While endogenous oestrogen (i.e., oestrogen produced by ovaries and by other tissues) does have a well-known carcinogenic impact, hormone replacement therapy (HRT) utilising oestrogen alone (the exogenous oestrogen) provides a protective effect in reducing breast cancer risk, according to a study.
"Our analysis suggests that, contrary to previous thinking, there is substantial value in bringing HRT with oestrogen alone to the guidelines. The data show that for selected women it is not only safe, but potentially beneficial for breast cancer, as well as for many other aspects of women's health," said lead researcher Joseph Ragaz, M.D., medical oncologist and clinical professor in the faculty of medicine, School of Population and Public Health at The University of British Columbia, Vancouver, BC, Canada.
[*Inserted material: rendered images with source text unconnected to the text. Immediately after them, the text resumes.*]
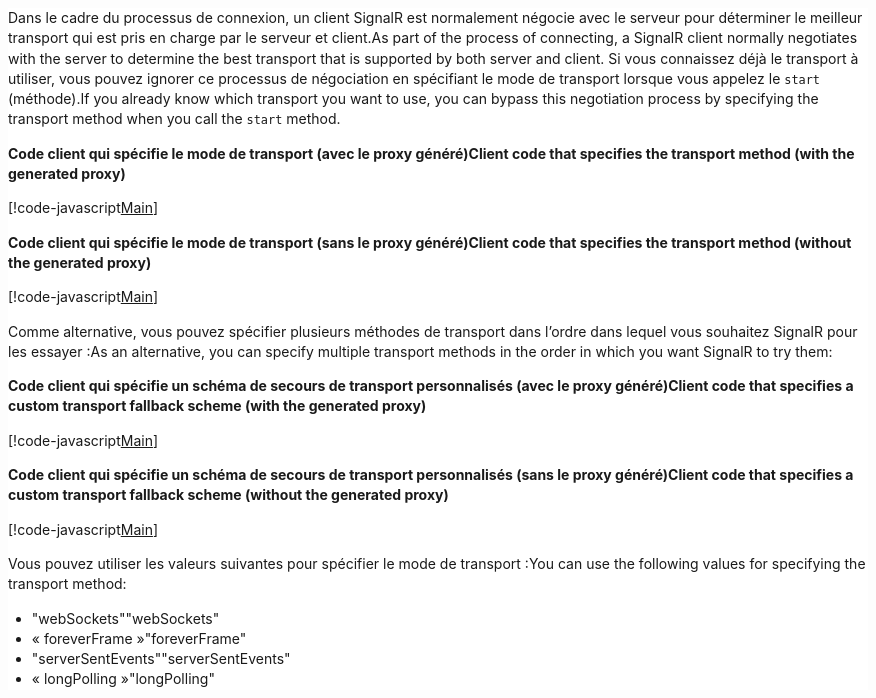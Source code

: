 <span data-ttu-id="b083f-242">Dans le cadre du processus de connexion, un client SignalR est normalement négocie avec le serveur pour déterminer le meilleur transport qui est pris en charge par le serveur et client.</span><span class="sxs-lookup"><span data-stu-id="b083f-242">As part of the process of connecting, a SignalR client normally negotiates with the server to determine the best transport that is supported by both server and client.</span></span> <span data-ttu-id="b083f-243">Si vous connaissez déjà le transport à utiliser, vous pouvez ignorer ce processus de négociation en spécifiant le mode de transport lorsque vous appelez le `start` (méthode).</span><span class="sxs-lookup"><span data-stu-id="b083f-243">If you already know which transport you want to use, you can bypass this negotiation process by specifying the transport method when you call the `start` method.</span></span>

<span data-ttu-id="b083f-244">**Code client qui spécifie le mode de transport (avec le proxy généré)**</span><span class="sxs-lookup"><span data-stu-id="b083f-244">**Client code that specifies the transport method (with the generated proxy)**</span></span>

[!code-javascript[Main](signalr-1x-hubs-api-guide-javascript-client/samples/sample17.js?highlight=1)]

<span data-ttu-id="b083f-245">**Code client qui spécifie le mode de transport (sans le proxy généré)**</span><span class="sxs-lookup"><span data-stu-id="b083f-245">**Client code that specifies the transport method (without the generated proxy)**</span></span>

[!code-javascript[Main](signalr-1x-hubs-api-guide-javascript-client/samples/sample18.js?highlight=2)]

<span data-ttu-id="b083f-246">Comme alternative, vous pouvez spécifier plusieurs méthodes de transport dans l’ordre dans lequel vous souhaitez SignalR pour les essayer :</span><span class="sxs-lookup"><span data-stu-id="b083f-246">As an alternative, you can specify multiple transport methods in the order in which you want SignalR to try them:</span></span>

<span data-ttu-id="b083f-247">**Code client qui spécifie un schéma de secours de transport personnalisés (avec le proxy généré)**</span><span class="sxs-lookup"><span data-stu-id="b083f-247">**Client code that specifies a custom transport fallback scheme (with the generated proxy)**</span></span>

[!code-javascript[Main](signalr-1x-hubs-api-guide-javascript-client/samples/sample19.js?highlight=1)]

<span data-ttu-id="b083f-248">**Code client qui spécifie un schéma de secours de transport personnalisés (sans le proxy généré)**</span><span class="sxs-lookup"><span data-stu-id="b083f-248">**Client code that specifies a custom transport fallback scheme (without the generated proxy)**</span></span>

[!code-javascript[Main](signalr-1x-hubs-api-guide-javascript-client/samples/sample20.js?highlight=2)]

<span data-ttu-id="b083f-249">Vous pouvez utiliser les valeurs suivantes pour spécifier le mode de transport :</span><span class="sxs-lookup"><span data-stu-id="b083f-249">You can use the following values for specifying the transport method:</span></span>

- <span data-ttu-id="b083f-250">"webSockets"</span><span class="sxs-lookup"><span data-stu-id="b083f-250">"webSockets"</span></span>
- <span data-ttu-id="b083f-251">« foreverFrame »</span><span class="sxs-lookup"><span data-stu-id="b083f-251">"foreverFrame"</span></span>
- <span data-ttu-id="b083f-252">"serverSentEvents"</span><span class="sxs-lookup"><span data-stu-id="b083f-252">"serverSentEvents"</span></span>
- <span data-ttu-id="b083f-253">« longPolling »</span><span class="sxs-lookup"><span data-stu-id="b083f-253">"longPolling"</span></span>

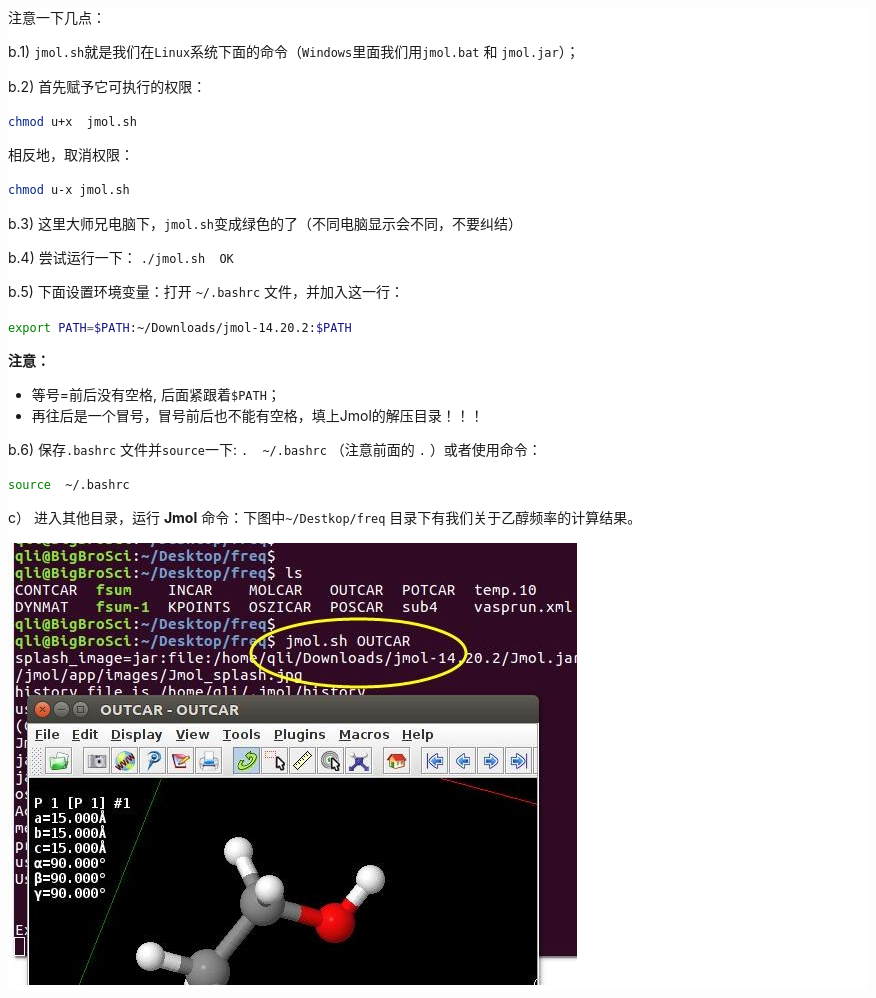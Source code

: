 注意一下几点：

b.1) `jmol.sh`就是我们在`Linux`系统下面的命令（`Windows`里面我们用`jmol.bat` 和 `jmol.jar`）；

b.2) 首先赋予它可执行的权限：
```bash
chmod u+x  jmol.sh
```
相反地，取消权限：
```bash
chmod u-x jmol.sh
```

b.3) 这里大师兄电脑下，`jmol.sh`变成绿色的了（不同电脑显示会不同，不要纠结）

b.4) 尝试运行一下： `./jmol.sh  OK`

b.5) 下面设置环境变量：打开 `~/.bashrc` 文件，并加入这一行：

```bash
export PATH=$PATH:~/Downloads/jmol-14.20.2:$PATH
```

**注意：**

* 等号=前后没有空格, 后面紧跟着`$PATH`；
* 再往后是一个冒号，冒号前后也不能有空格，填上Jmol的解压目录！！！

b.6) 保存`.bashrc` 文件并`source`一下:   `.  ~/.bashrc`  （注意前面的 `.` ）或者使用命令：
```bash
source  ~/.bashrc
```

c） 进入其他目录，运行 **Jmol** 命令：下图中`~/Destkop/freq` 目录下有我们关于乙醇频率的计算结果。

![](ex25/ex25-12.jpeg)
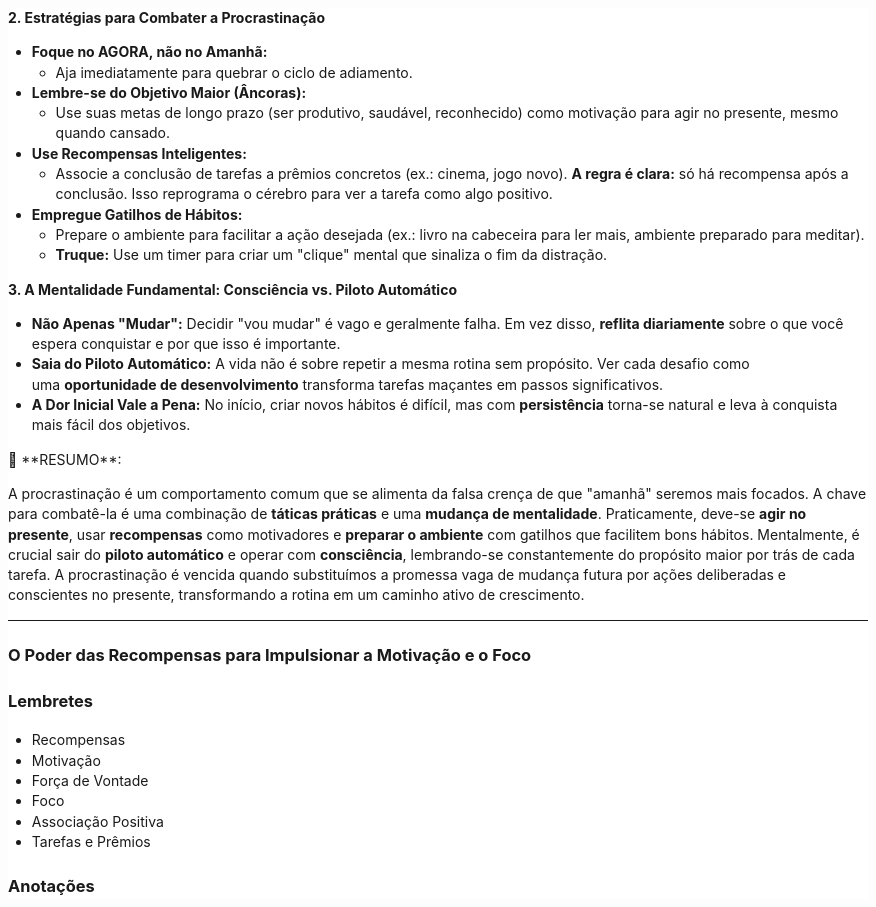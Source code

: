 **2. Estratégias para Combater a Procrastinação**

- **Foque no AGORA, não no Amanhã:**
    - Aja imediatamente para quebrar o ciclo de adiamento.
- **Lembre-se do Objetivo Maior (Âncoras):**
    - Use suas metas de longo prazo (ser produtivo, saudável, reconhecido) como motivação para agir no presente, mesmo quando cansado.
- **Use Recompensas Inteligentes:**
    - Associe a conclusão de tarefas a prêmios concretos (ex.: cinema, jogo novo). **A regra é clara:** só há recompensa após a conclusão. Isso reprograma o cérebro para ver a tarefa como algo positivo.
- **Empregue Gatilhos de Hábitos:**
    - Prepare o ambiente para facilitar a ação desejada (ex.: livro na cabeceira para ler mais, ambiente preparado para meditar).
    - **Truque:** Use um timer para criar um "clique" mental que sinaliza o fim da distração.

**3. A Mentalidade Fundamental: Consciência vs. Piloto Automático**

- **Não Apenas "Mudar":** Decidir "vou mudar" é vago e geralmente falha. Em vez disso, **reflita diariamente** sobre o que você espera conquistar e por que isso é importante.
- **Saia do Piloto Automático:** A vida não é sobre repetir a mesma rotina sem propósito. Ver cada desafio como uma **oportunidade de desenvolvimento** transforma tarefas maçantes em passos significativos.
- **A Dor Inicial Vale a Pena:** No início, criar novos hábitos é difícil, mas com **persistência** torna-se natural e leva à conquista mais fácil dos objetivos.

<aside>
📌 **RESUMO**:

A procrastinação é um comportamento comum que se alimenta da falsa crença de que "amanhã" seremos mais focados. A chave para combatê-la é uma combinação de **táticas práticas** e uma **mudança de mentalidade**. Praticamente, deve-se **agir no presente**, usar **recompensas** como motivadores e **preparar o ambiente** com gatilhos que facilitem bons hábitos. Mentalmente, é crucial sair do **piloto automático** e operar com **consciência**, lembrando-se constantemente do propósito maior por trás de cada tarefa. A procrastinação é vencida quando substituímos a promessa vaga de mudança futura por ações deliberadas e conscientes no presente, transformando a rotina em um caminho ativo de crescimento.

</aside>

---

### O Poder das Recompensas para Impulsionar a Motivação e o Foco

### Lembretes

- Recompensas
- Motivação
- Força de Vontade
- Foco
- Associação Positiva
- Tarefas e Prêmios

### Anotações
"These findings should intensify new research into its role as a protective agent against breast cancer," he added.
The Women’s Health Initiative
Ragaz reviewed and reanalysed data from the Women's Health Initiative (WHI) hormone replacement therapy trials. WHI is a national health study that focuses on strategies for preventing heart disease, breast and colorectal cancer, and fracture in postmenopausal women. The WHI was launched in 1991 and includes more than 161,000 US women aged 50 to 79 years.
"Over the last 30 years HRT has been used almost indiscriminately by women expecting the benefit of reducing cardiac risks, while providing a protective effect against bone fracture, and improving overall quality of life," said Ragaz. "The WHI results as originally interpreted led to a major pendulum swing against HRT."
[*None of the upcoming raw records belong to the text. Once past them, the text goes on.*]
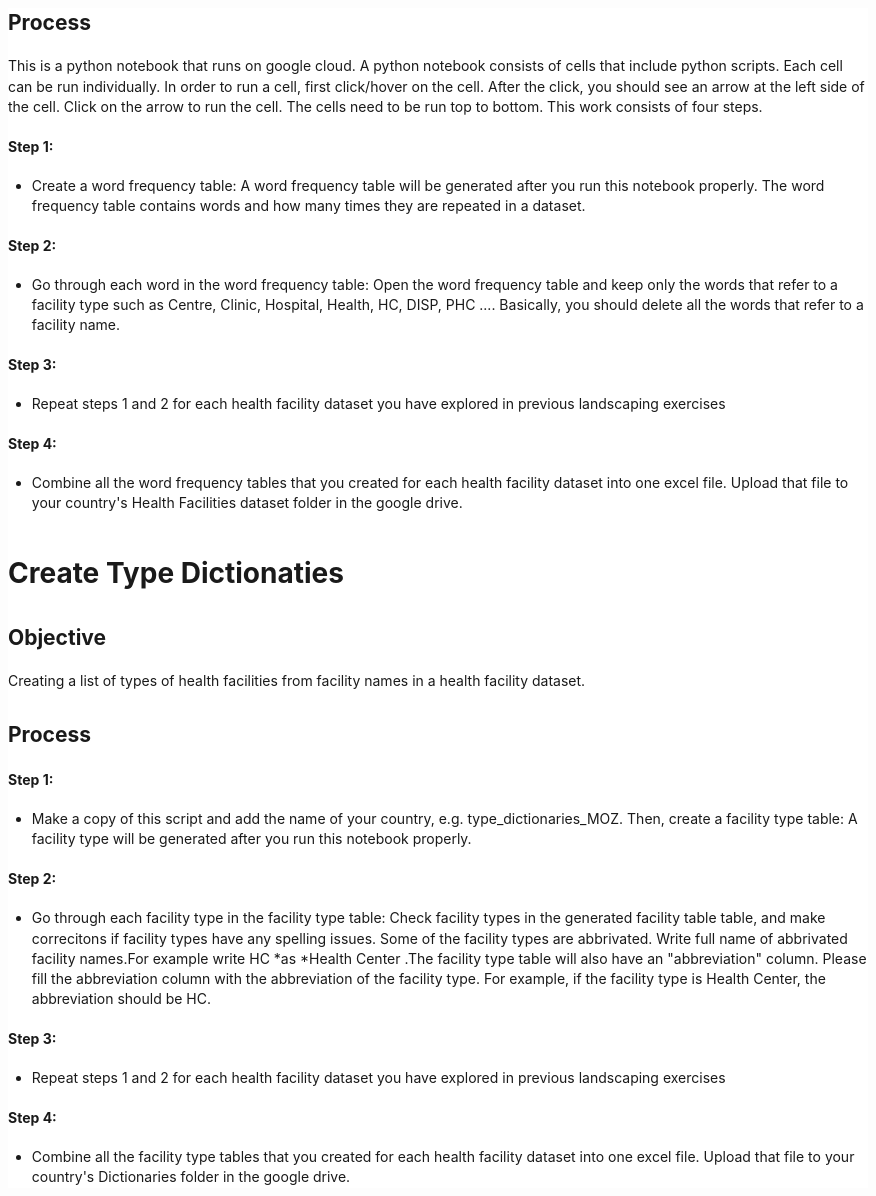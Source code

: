 ## Process
This is a python notebook that runs on google cloud. A python notebook consists of cells that include python scripts. Each cell can be run individually. In order to run a cell, first click/hover on the cell. After the click, you should see an arrow at the left side of the cell. Click on the arrow to run the cell. The cells need to be run top to bottom.
This work consists of four steps.

#### Step 1:
* Create a word frequency table: A word frequency table will be generated after you run this notebook properly. The word frequency table contains words and how many times they are repeated in a dataset.
#### Step 2:
* Go through each word in the word frequency table: Open the word frequency table and keep only the words that refer to a facility type such as Centre, Clinic, Hospital, Health, HC, DISP, PHC .... Basically, you should delete all the words that refer to a facility name.
#### Step 3:
* Repeat steps 1 and 2 for each health facility dataset you have explored in previous landscaping exercises
#### Step 4:
* Combine all the word frequency tables that you created for each health facility dataset into one excel file. Upload that file to your country's Health Facilities dataset folder in the google drive.


# Create Type Dictionaties

## Objective
Creating a list of types of health facilities from facility names in a health facility dataset.

## Process

#### Step 1:
* Make a copy of this script and add the name of your country, e.g. type_dictionaries_MOZ. Then, create a facility type table: A facility type will be generated after you run this notebook properly.
#### Step 2:
* Go through each facility type in the facility type table: Check facility types in the generated facility table table, and make correcitons if facility types have any spelling issues. Some of the facility types are abbrivated. Write full name of abbrivated facility names.For example write HC *as *Health Center .The facility type table will also have an "abbreviation" column. Please fill the abbreviation column with the abbreviation of the facility type. For example, if the facility type is Health Center, the abbreviation should be HC.
#### Step 3:
* Repeat steps 1 and 2 for each health facility dataset you have explored in previous landscaping exercises
#### Step 4:
* Combine all the facility type tables that you created for each health facility dataset into one excel file. Upload that file to your country's Dictionaries folder in the google drive.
The WHI HRT trial consisted of two cohorts of women, the oestrogen-alone group of women without a uterus and the oestrogen-plus-progestin group of women with a uterus.
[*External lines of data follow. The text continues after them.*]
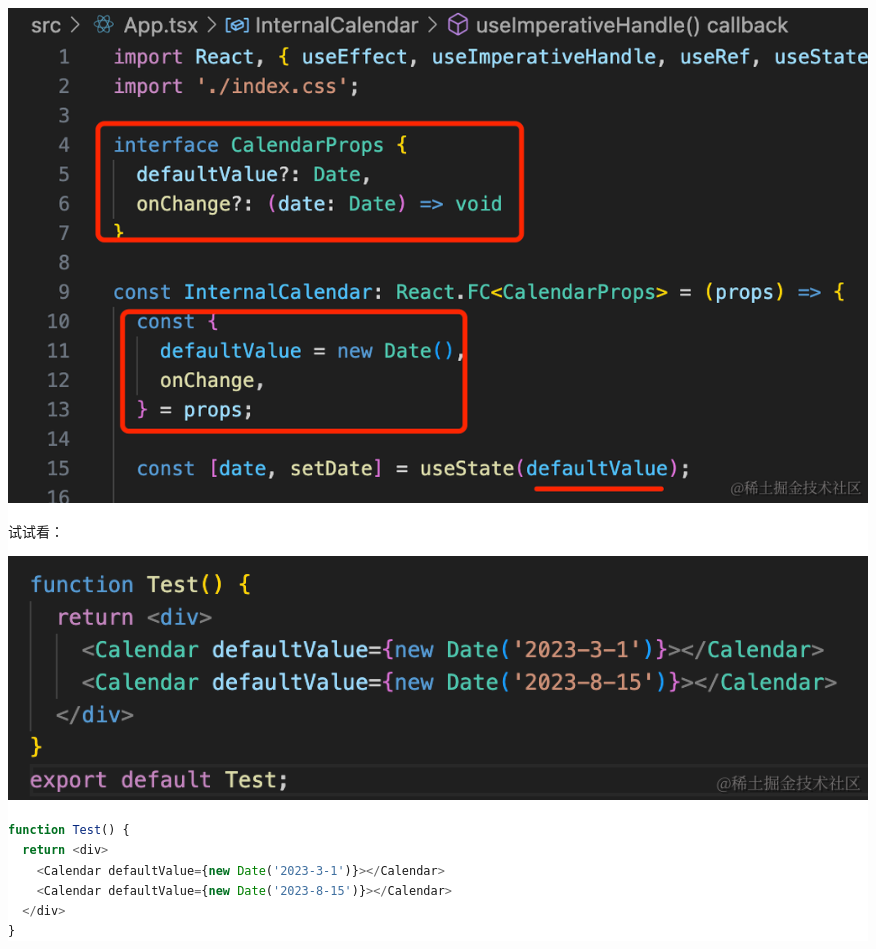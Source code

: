 ![](./images/a82a18e3883bf164c687e83c87b3378b.png )

试试看：

![](./images/dfd1747797a8cf38447178f3996b6ae4.png )

```javascript
function Test() {
  return <div>
    <Calendar defaultValue={new Date('2023-3-1')}></Calendar>
    <Calendar defaultValue={new Date('2023-8-15')}></Calendar>
  </div>
}
```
Significantly reduced breast cancer risk
Ragaz and colleagues reanalysed the WHI studies in more detail and found that subsets of women with no strong family history of breast cancer who received oestrogen alone had a significantly reduced breast cancer incidence. In addition, the 75% of women without benign disease prior to the trial enrolment also had a reduced breast cancer risk.
"Reduction of rates of breast cancer in the majority of women who are candidates for oestrogen-based HRT is a new finding because oestrogen was always linked with a higher incidence of breast cancer," Ragaz said, "yet oestrogen administered exogenously is actually protective for most women."
Based on the results of this current analysis, Ragaz suggested that "while the use of HRT with oestrogen alone may reduce the risk of breast cancer and may also be appropriate to manage menopausal symptoms, further research is warranted to elaborate on the optimum treatment regimen, to refine the selection of ideal candidates for oestrogen therapy, and to understand the oestrogen mechanisms that support the prevention of human breast cancer."
"The recommendation based on prior analyses of the results of the WHI HRT studies was not to use HRT, but we are optimistic this will change," he said. "Our conclusion, based on the data presented, should enhance considerations for an early approval of HRT based on oestrogen-alone for the majority of selected women suffering with menopausal symptoms and galvanise new research on HRT to define the optimum regimens for individual women."